Çukurova Üniversitesi Tıp Fakültesi Balcalı Hastanesi  Çocuk Gastroenteroloji Uzmanı Prof. Dr. Gökhan Tümgör çok sık görülmesine rağmen toplumumuzda çoğu kişinin hastalığı olduğunu bilmeden yaşamını devam ettirdiğini dile getirdi. Tümgör Ülkemizde okul çocuklarında yapılan bir çalışmada sıklığının 110 çocukta bir olduğuna dikkati çekerek, ülke nüfusunun yaklaşık seksen milyon olduğu düşünüldüğünde ortalama yediyüzbin çölyak hastası olmasının beklendiğinin altını çizdi. Tümgör, “Oysa ülkemizde tanı konulmuş çölyak hastası sayısı yaklaşık 10.000-15.000 civarında, çölyak hastalığı tanısı neden bu kadar az konuluyor bu konunun da ayrı bir soru işareti olarak irdelenmesi gerekir” dedi.

ÇÖLYAK’IN BELİRTİSİ OLMAYABİLİR

Çölyak hastalığı olan kişilerin çok farklı belirtilerle hastaneye başvurabildiğini belirten Prof. Dr.

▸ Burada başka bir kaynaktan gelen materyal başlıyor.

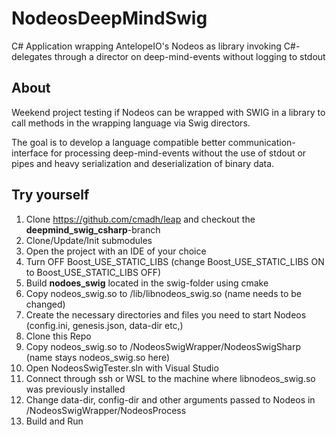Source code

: # NodeosDeepMindSwig

C# Application wrapping AntelopeIO's Nodeos as library invoking C#-delegates through a director on deep-mind-events without logging to stdout

## About
Weekend project testing if Nodeos can be wrapped with SWIG in a library to call methods in the wrapping language via Swig directors. 

The goal is to develop a language compatible better communication-interface for processing deep-mind-events without the use of stdout or pipes and heavy serialization and deserialization of binary data.

## Try yourself

1. Clone https://github.com/cmadh/leap and checkout the **deepmind_swig_csharp**-branch
2. Clone/Update/Init submodules
3. Open the project with an IDE of your choice
4. Turn OFF Boost_USE_STATIC_LIBS (change Boost_USE_STATIC_LIBS ON to Boost_USE_STATIC_LIBS OFF)
5. Build **nodoes_swig** located in the swig-folder using cmake
6. Copy nodeos_swig.so to /lib/libnodeos_swig.so (name needs to be changed)
7. Create the necessary directories and files you need to start Nodeos (config.ini, genesis.json, data-dir etc,)
8. Clone this Repo
9. Copy nodeos_swig.so to /NodeosSwigWrapper/NodeosSwigSharp (name stays nodeos_swig.so here)
10. Open NodeosSwigTester.sln with Visual Studio
11. Connect through ssh or WSL to the machine where libnodeos_swig.so was previously installed
12. Change data-dir, config-dir and other arguments passed to Nodeos in /NodeosSwigWrapper/NodeosProcess
13. Build and Run
  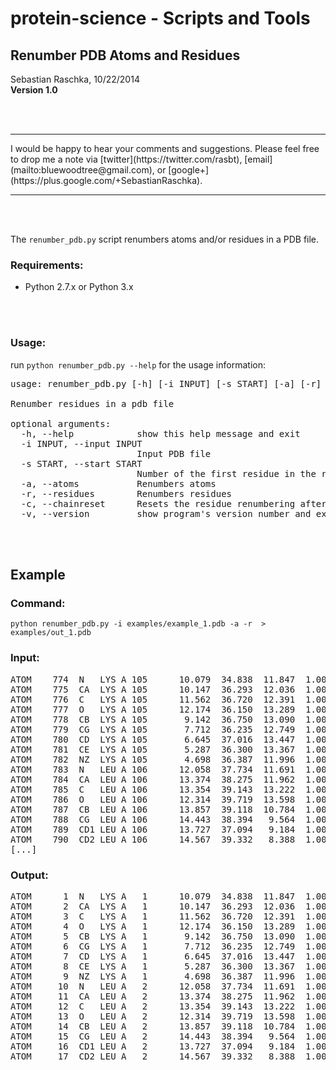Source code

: 
# protein-science - Scripts and Tools

## Renumber PDB Atoms and Residues



Sebastian Raschka, 10/22/2014  
**Version 1.0**

<br>
<br>

<hr>
I would be happy to hear your comments and suggestions. 
Please feel free to drop me a note via
[twitter](https://twitter.com/rasbt), [email](mailto:bluewoodtree@gmail.com), or [google+](https://plus.google.com/+SebastianRaschka).
<hr>

<br>
<br>


The `renumber_pdb.py` script renumbers atoms and/or residues in a PDB file.

### Requirements:

- Python 2.7.x or Python 3.x

<br>
<br>

### Usage:

run `python renumber_pdb.py --help` for the usage information:

<pre>
usage: renumber_pdb.py [-h] [-i INPUT] [-s START] [-a] [-r] [-c]

Renumber residues in a pdb file

optional arguments:
  -h, --help            show this help message and exit
  -i INPUT, --input INPUT
                        Input PDB file
  -s START, --start START
                        Number of the first residue in the renumbered file (default = 1)
  -a, --atoms           Renumbers atoms
  -r, --residues        Renumbers residues
  -c, --chainreset      Resets the residue renumbering after encountering a new chain.
  -v, --version         show program's version number and exit
</pre>

<br>
<br>

## Example

### Command:

	python renumber_pdb.py -i examples/example_1.pdb -a -r  > examples/out_1.pdb

### Input:
<pre>
ATOM    774  N   LYS A 105      10.079  34.838  11.847  1.00 29.57           N  
ATOM    775  CA  LYS A 105      10.147  36.293  12.036  1.00 28.05           C  
ATOM    776  C   LYS A 105      11.562  36.720  12.391  1.00 27.06           C  
ATOM    777  O   LYS A 105      12.174  36.150  13.289  1.00 27.14           O  
ATOM    778  CB  LYS A 105       9.142  36.750  13.090  1.00 27.30           C  
ATOM    779  CG  LYS A 105       7.712  36.235  12.749  1.00 27.03           C  
ATOM    780  CD  LYS A 105       6.645  37.016  13.447  1.00 26.83           C  
ATOM    781  CE  LYS A 105       5.287  36.300  13.367  1.00 24.94           C  
ATOM    782  NZ  LYS A 105       4.698  36.387  11.996  1.00 23.03           N  
ATOM    783  N   LEU A 106      12.058  37.734  11.691  1.00 25.68           N  
ATOM    784  CA  LEU A 106      13.374  38.275  11.962  1.00 25.87           C  
ATOM    785  C   LEU A 106      13.354  39.143  13.222  1.00 25.22           C  
ATOM    786  O   LEU A 106      12.314  39.719  13.598  1.00 24.89           O  
ATOM    787  CB  LEU A 106      13.857  39.118  10.784  1.00 25.38           C  
ATOM    788  CG  LEU A 106      14.443  38.394   9.564  1.00 27.94           C  
ATOM    789  CD1 LEU A 106      13.727  37.094   9.184  1.00 27.95           C  
ATOM    790  CD2 LEU A 106      14.567  39.332   8.388  1.00 26.61           C  
[...]
</pre>

### Output:
<pre>
ATOM      1  N   LYS A   1      10.079  34.838  11.847  1.00 29.57           N
ATOM      2  CA  LYS A   1      10.147  36.293  12.036  1.00 28.05           C
ATOM      3  C   LYS A   1      11.562  36.720  12.391  1.00 27.06           C
ATOM      4  O   LYS A   1      12.174  36.150  13.289  1.00 27.14           O
ATOM      5  CB  LYS A   1       9.142  36.750  13.090  1.00 27.30           C
ATOM      6  CG  LYS A   1       7.712  36.235  12.749  1.00 27.03           C
ATOM      7  CD  LYS A   1       6.645  37.016  13.447  1.00 26.83           C
ATOM      8  CE  LYS A   1       5.287  36.300  13.367  1.00 24.94           C
ATOM      9  NZ  LYS A   1       4.698  36.387  11.996  1.00 23.03           N
ATOM     10  N   LEU A   2      12.058  37.734  11.691  1.00 25.68           N
ATOM     11  CA  LEU A   2      13.374  38.275  11.962  1.00 25.87           C
ATOM     12  C   LEU A   2      13.354  39.143  13.222  1.00 25.22           C
ATOM     13  O   LEU A   2      12.314  39.719  13.598  1.00 24.89           O
ATOM     14  CB  LEU A   2      13.857  39.118  10.784  1.00 25.38           C
ATOM     15  CG  LEU A   2      14.443  38.394   9.564  1.00 27.94           C
ATOM     16  CD1 LEU A   2      13.727  37.094   9.184  1.00 27.95           C
ATOM     17  CD2 LEU A   2      14.567  39.332   8.388  1.00 26.61           C
</pre>
<br>
<br>
	
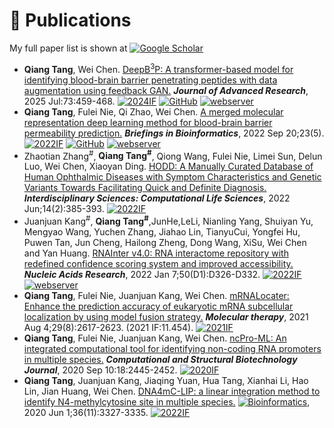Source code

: 
# 📝 Publications 
My full paper list is shown at [![Google Scholar](https://img.shields.io/badge/Google%20Scholar-4285F4?style=flat&logo=google%20scholar&logoColor=white)](https://scholar.google.com/citations?user=rJS8k7cAAAAJ)
-  **Qiang Tang**, Wei Chen. [DeepB<sup>3</sup>P: A transformer-based model for identifying blood-brain barrier penetrating peptides with data augmentation using feedback GAN.](https://pmc.ncbi.nlm.nih.gov/articles/PMC12225947/)  ***Journal of Advanced Research***, 2025 Jul:73:459-468. [![2024IF](https://img.shields.io/badge/2024%20IF-13-blue)](https://www.ablesci.com/journal/detail?id=D4g1Z5) [![GitHub](https://img.shields.io/badge/GitHub-181717?style=flat&logo=github&logoColor=white)](https://github.com/TangQiang0701/deepB3P) [![webserver](https://img.shields.io/badge/webserver-8A2BE2)](https://cbcb.cdutcm.edu.cn/deepb3p/)
-  **Qiang Tang**, Fulei Nie, Qi Zhao, Wei Chen. [A merged molecular representation deep learning method for blood-brain barrier permeability prediction.](https://academic.oup.com/bib/article/23/5/bbac357/6674486?login=false)  ***Briefings in Bioinformatics***, 2022 Sep 20;23(5). [![2022IF](https://img.shields.io/badge/2022%20IF-13.99-blue)](https://www.ablesci.com/journal/detail?id=9peJP5) [![GitHub](https://img.shields.io/badge/GitHub-%23121011.svg?logo=github&logoColor=white)](https://github.com/TangQiang0701/Deep-B3) [![webserver](https://img.shields.io/badge/webserver-8A2BE2)](https://cbcb.cdutcm.edu.cn/deepb3/)
-  Zhaotian Zhang<sup>#</sup>, **Qiang Tang<sup>#</sup>**, Qiong Wang, Fulei Nie, Limei Sun, Delun Luo, Wei Chen, Xiaoyan Ding. [HODD: A Manually Curated Database of Human Ophthalmic Diseases with Symptom Characteristics and Genetic Variants Towards Facilitating Quick and Definite Diagnosis.](https://link.springer.com/article/10.1007/s12539-021-00494-9)  ***Interdisciplinary Sciences: Computational Life Sciences***, 2022 Jun;14(2):385-393. [![2022IF](https://img.shields.io/badge/2022%20IF-3.49-blue)](https://www.ablesci.com/journal/detail?id=5dZqQr)
-  Juanjuan Kang<sup>#</sup>, **Qiang Tang<sup>#</sup>**,JunHe,LeLi, Nianling Yang, Shuiyan Yu, Mengyao Wang, Yuchen Zhang, Jiahao Lin, TianyuCui, Yongfei Hu, Puwen Tan, Jun Cheng, Hailong Zheng, Dong Wang, XiSu, Wei Chen and Yan Huang. [RNAInter v4.0: RNA interactome repository with redefined confidence scoring system and improved accessibility.](https://pmc.ncbi.nlm.nih.gov/articles/PMC8728132/)  ***Nucleic Acids Research***, 2022 Jan 7;50(D1):D326-D332. [![2022IF](https://img.shields.io/badge/2022%20IF-19.16-blue)](https://www.ablesci.com/journal/detail?id=5NG1MD) [![webserver](https://img.shields.io/badge/webserver-8A2BE2)](http://rnainter.org/)
-  **Qiang Tang**, Fulei Nie, Juanjuan Kang, Wei Chen. [mRNALocater: Enhance the prediction accuracy of eukaryotic mRNA subcellular localization by using model fusion strategy.](https://pmc.ncbi.nlm.nih.gov/articles/PMC8353198/)  ***Molecular therapy***, 2021 Aug 4;29(8):2617-2623. (2021 IF:11.454).  [![2021IF](https://img.shields.io/badge/2021%20IF-11.454-blue)](https://www.ablesci.com/journal/detail?id=5EA1l5)
-  **Qiang Tang**, Fulei Nie, Juanjuan Kang, Wei Chen. [ncPro-ML: An integrated computational tool for identifying non-coding RNA promoters in multiple species.](https://pmc.ncbi.nlm.nih.gov/articles/PMC7509369/)  ***Computational and Structural Biotechnology Journal***, 2020 Sep 10:18:2445-2452. [![2020IF](https://img.shields.io/badge/2020%20IF-6.018-blue)](https://www.ablesci.com/journal/detail?id=r08oKr)
-  **Qiang Tang**, Juanjuan Kang, Jiaqing Yuan, Hua Tang, Xianhai Li, Hao Lin, Jian Huang, Wei Chen. [DNA4mC-LIP: a linear integration method to identify N4-methylcytosine site in multiple species.](https://academic.oup.com/bioinformatics/article/36/11/3327/5766114?login=false) [![Bioinformatics](https://img.shields.io/badge/Bioinformatics-437BA0?style=flat&logo=open-access&logoColor=white)](https://academic.oup.com/bioinformatics), 2020 Jun 1;36(11):3327-3335. [![2022IF](https://img.shields.io/badge/2022%20IF-5.61-blue)](https://www.ablesci.com/journal/detail?id=0pWXx5)
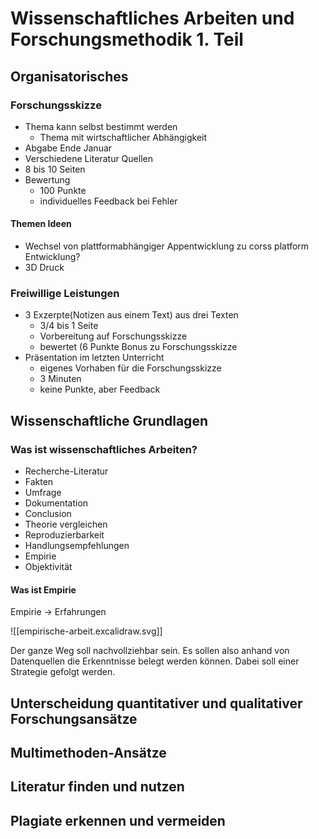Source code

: # Wissenschaftliches Arbeiten und Forschungsmethodik 1. Teil

## Organisatorisches

### Forschungsskizze
- Thema kann selbst bestimmt werden
	- Thema mit wirtschaftlicher Abhängigkeit
- Abgabe Ende Januar
- Verschiedene Literatur Quellen
- 8 bis 10 Seiten
- Bewertung
	- 100 Punkte
	- individuelles Feedback bei Fehler

#### Themen Ideen
- Wechsel von plattformabhängiger Appentwicklung zu corss platform Entwicklung?
- 3D Druck

### Freiwillige Leistungen
- 3 Exzerpte(Notizen aus einem Text) aus drei Texten
	- 3/4 bis 1 Seite
	- Vorbereitung auf Forschungsskizze
	- bewertet (6 Punkte Bonus zu Forschungsskizze
- Präsentation im letzten Unterricht
	- eigenes Vorhaben für die Forschungsskizze
	- 3 Minuten
	- keine Punkte, aber Feedback

## Wissenschaftliche Grundlagen

### Was ist wissenschaftliches Arbeiten?

- Recherche-Literatur
- Fakten
- Umfrage
- Dokumentation
- Conclusion
- Theorie vergleichen
- Reproduzierbarkeit
- Handlungsempfehlungen
- Empirie
- Objektivität

#### Was ist Empirie

Empirie -> Erfahrungen

![[empirische-arbeit.excalidraw.svg]]

Der ganze Weg soll nachvollziehbar sein. Es sollen also anhand von Datenquellen die Erkenntnisse belegt werden können. Dabei soll einer Strategie gefolgt werden.

## Unterscheidung quantitativer und qualitativer Forschungsansätze

## Multimethoden-Ansätze

## Literatur finden und nutzen

## Plagiate erkennen und vermeiden
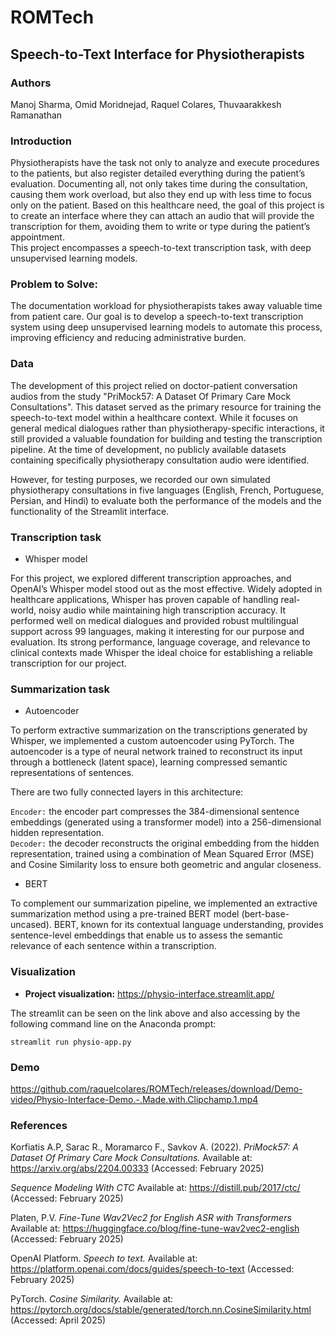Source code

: # ROMTech
## Speech-to-Text Interface for Physiotherapists

### Authors
Manoj Sharma, Omid Moridnejad, Raquel Colares, Thuvaarakkesh Ramanathan

### Introduction
Physiotherapists have the task not only to analyze and execute procedures to the patients, but also register detailed everything during the patient’s evaluation. Documenting all, not only takes time during the consultation, causing them work overload, but also they end up with less time to focus only on the patient. 
Based on this healthcare need, the goal of this project is to create an interface where they can attach an audio that will provide the transcription for them, avoiding them to write or type during the patient’s appointment.  
This project encompasses a speech-to-text transcription task, with deep unsupervised learning models.

### Problem to Solve:
The documentation workload for physiotherapists takes away valuable time from patient care. Our goal is to develop a speech-to-text transcription system using deep unsupervised learning models to automate this process, improving efficiency and reducing administrative burden.

### Data
The development of this project relied on doctor-patient conversation audios from the study "PriMock57: A Dataset Of Primary Care Mock Consultations".  This dataset served as the primary resource for training the speech-to-text model within a healthcare context. While it focuses on general medical dialogues rather than physiotherapy-specific interactions, it still provided a valuable foundation for building and testing the transcription pipeline. At the time of development, no publicly available datasets containing specifically physiotherapy consultation audio were identified.

However, for testing purposes, we recorded our own simulated physiotherapy consultations in five languages (English, French, Portuguese, Persian, and Hindi) to evaluate both the performance of the models and the functionality of the Streamlit interface.

### Transcription task

* Whisper model

For this project, we explored different transcription approaches, and OpenAI’s Whisper model stood out as the most effective. Widely adopted in healthcare applications, Whisper has proven capable of handling real-world, noisy audio while maintaining high transcription accuracy. It performed well on medical dialogues and provided robust multilingual support across 99 languages, making it interesting for our purpose and evaluation. Its strong performance, language coverage, and relevance to clinical contexts made Whisper the ideal choice for establishing a reliable transcription for our project.


### Summarization task

* Autoencoder

To perform extractive summarization on the transcriptions generated by Whisper, we implemented a custom autoencoder using PyTorch. The autoencoder is a type of neural network trained to reconstruct its input through a bottleneck (latent space), learning compressed semantic representations of sentences.

There are two fully connected layers in this architecture: 

`Encoder:` the encoder part compresses the 384-dimensional sentence embeddings  (generated using a transformer model) into a 256-dimensional hidden representation.  
`Decoder:` the decoder reconstructs the original embedding from the hidden representation, trained using a combination of Mean Squared Error (MSE) and Cosine Similarity loss to ensure both geometric and angular closeness. 

* BERT

To complement our summarization pipeline, we implemented an extractive summarization method using a pre-trained BERT model (bert-base-uncased). BERT, known for its contextual language understanding, provides sentence-level embeddings that enable us to assess the semantic relevance of each sentence within a transcription. 



### Visualization
- **Project visualization:** https://physio-interface.streamlit.app/

The streamlit can be seen on the link above and also accessing by the following command line on the Anaconda prompt:

`streamlit run physio-app.py`

### Demo

https://github.com/raquelcolares/ROMTech/releases/download/Demo-video/Physio-Interface-Demo.-.Made.with.Clipchamp.1.mp4



### References 

Korfiatis A.P, Sarac R., Moramarco F., Savkov A. (2022). *PriMock57: A Dataset Of Primary Care Mock Consultations.* Available at: https://arxiv.org/abs/2204.00333 (Accessed: February 2025)

*Sequence Modeling With CTC* Available at: https://distill.pub/2017/ctc/ (Accessed: February 2025)

Platen, P.V. *Fine-Tune Wav2Vec2 for English ASR with Transformers* Available at: https://huggingface.co/blog/fine-tune-wav2vec2-english (Accessed: February 2025)

OpenAI Platform. *Speech to text.* Available at: https://platform.openai.com/docs/guides/speech-to-text (Accessed: February 2025)

PyTorch. *Cosine Similarity.* Available at: https://pytorch.org/docs/stable/generated/torch.nn.CosineSimilarity.html (Accessed: April 2025)

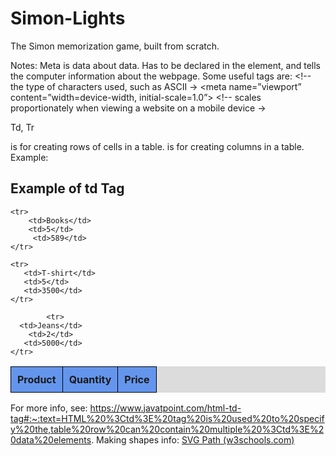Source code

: # Simon-Lights
The Simon memorization game, built from scratch.

Notes:
Meta
<meta> is data about data. 
Has to be declared in the <head> </head> element, and tells the computer information about the webpage. Some useful <meta> tags are:
<meta charset=”UTF-8”>  <!-- the type of characters used, such as ASCII →
<meta name=”viewport” content=”width=device-width, initial-scale=1.0”> <!-- scales proportionately when viewing a website on a mobile device →

Td, Tr
<tr> </tr> is for creating rows of cells in a table. <td> </td> is for creating columns in a table. 
Example:
<!DOCTYPE html>  
<html>  
<head>  
    <title>HTML td tag</title>  
    <style>  
    th{  
     background-color: #6495ed;  
    }  
    th,td{  
        border: 1px solid black;  
        padding: 10px;  
        }  
    </style>  
</head>  
<body>  
  <h2>Example of td Tag</h2>  
  <table style=" border-collapse: collapse; background-color:#dcdcdc;">  
       <tr>  
    <th>Product</th>  
    <th>Quantity</th>  
    <th>Price</th>  
       </tr>  
  
    <tr>  
        <td>Books</td>    
        <td>5</td>  
         <td>589</td>  
    </tr>  
  
    <tr>  
       <td>T-shirt</td>   
       <td>5</td>  
       <td>3500</td>  
    </tr>  
              
            <tr>  
      <td>Jeans</td>      
        <td>2</td>  
       <td>5000</td>  
    </tr>  
  </table>  
</body>  
</html>  


For more info, see: https://www.javatpoint.com/html-td-tag#:~:text=HTML%20%3Ctd%3E%20tag%20is%20used%20to%20specify%20the,table%20row%20can%20contain%20multiple%20%3Ctd%3E%20data%20elements.
Making shapes info:
[SVG Path (w3schools.com)](https://www.w3schools.com/graphics/svg_path.asp)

Gökhan Tümgör, Çölyak hastalığı her organı tutabiliyor, hastalar doktora tekrarlayan demir eksikliği anemisi, kronik karın ağrısı, ishal, kabızlık, eklem ağrıları, şişlikleri, epilepsi, karaciğer enzim yüksekliği, açıklanamayan infertilite, diş problemleri, saç dökülmesi gibi yakınmalarla başvurabiliyorlar ifadesini kullandı.

Küçük çocuklarda ise genellikle çölyak hastalığının klasik bulguları olduğuna vurgu yapan Tümgör, gelişme geriliği, kronik ishal, kusma, karında şişkinlik, kas güçsüzlüğü ve iştahsızlığın çoğu hastada var olduğunu aynı zamanda bazı hastalıklarla birlikte görülme sıklığının da fazla olabildiğini ayrıca tiroid bezi hastalıkları, çocuklarda şeker hastalığı ve buna benzer diğer bağışık sistemin uyarılması ile gelişen hastalıklarda da çölyak hastalığının daha sık saptandığına değindi. 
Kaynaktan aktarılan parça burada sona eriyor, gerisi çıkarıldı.